Worldwide research on space exploration has increased in recent years. For instance, the Herschel telescope built and operated by the European Space Agency, the large ALMA telescope in Chile, the Five-hundred-meter Aperture Spherical Telescope (FAST) in China's Guizhou Province, the 65-meter Tianma telescope in Shanghai Astronomical Observatory, the 110-meter omnidirectional movable radio telescope QTT in Xinjiang Astronomical Observatory, and the world’s largest radio telescope SKA with China as one of the participating countries.
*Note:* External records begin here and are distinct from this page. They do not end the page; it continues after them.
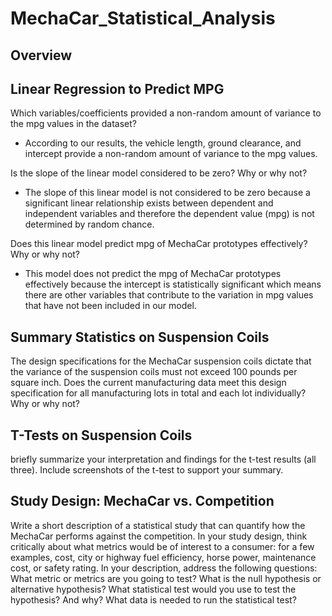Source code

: # MechaCar_Statistical_Analysis

## Overview

## Linear Regression to Predict MPG
Which variables/coefficients provided a non-random amount of variance to the mpg values in the dataset?
   - According to our results, the vehicle length, ground clearance, and intercept provide a non-random amount of variance to the mpg values. 

Is the slope of the linear model considered to be zero? Why or why not?
   - The slope of this linear model is not considered to be zero because a significant linear relationship exists between dependent and independent variables and therefore the dependent value (mpg) is not determined by random chance. 

Does this linear model predict mpg of MechaCar prototypes effectively? Why or why not?
   - This model does not predict the mpg of MechaCar prototypes effectively because the intercept is statistically significant which means there are other variables that contribute to the variation in mpg values that have not been included in our model. 

## Summary Statistics on Suspension Coils
The design specifications for the MechaCar suspension coils dictate that the variance of the suspension coils must not exceed 100 pounds per square inch. Does the current manufacturing data meet this design specification for all manufacturing lots in total and each lot individually? Why or why not?

## T-Tests on Suspension Coils
briefly summarize your interpretation and findings for the t-test results (all three). Include screenshots of the t-test to support your summary.

## Study Design: MechaCar vs. Competition
Write a short description of a statistical study that can quantify how the MechaCar performs against the competition. In your study design, think critically about what metrics would be of interest to a consumer: for a few examples, cost, city or highway fuel efficiency, horse power, maintenance cost, or safety rating.
In your description, address the following questions:
What metric or metrics are you going to test?
What is the null hypothesis or alternative hypothesis?
What statistical test would you use to test the hypothesis? And why?
What data is needed to run the statistical test?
Those telescopes are tasked with exploring the formation and evolution of galaxies in the early-stage cosmos as well as star formation and the interactions with interstellar medium. In addition, helping with studies on the chemical composition of the surface and atmosphere of celestial bodies in the solar system, including stars, planets and their satellites.
Nevertheless, a sharp contrast to the explosive growth of large-scale telescopes and observation data with the use of the telescopes, the development of molecular spectroscopy and molecular dynamics experiments continues to be slow, resulting in the lack of data input for astronomical observation and celestial modeling.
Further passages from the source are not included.